> _What is expected_
For the records that follow, give the number of lines in which the word "test" occurs, with nothing added.

Provided material section start

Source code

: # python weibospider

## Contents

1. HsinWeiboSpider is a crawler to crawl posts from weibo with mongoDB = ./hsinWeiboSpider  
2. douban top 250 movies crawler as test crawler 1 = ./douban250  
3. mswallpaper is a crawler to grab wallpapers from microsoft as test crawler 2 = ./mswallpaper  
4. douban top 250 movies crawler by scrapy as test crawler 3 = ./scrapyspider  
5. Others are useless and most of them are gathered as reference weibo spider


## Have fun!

Provided material section end

> _Response area_
3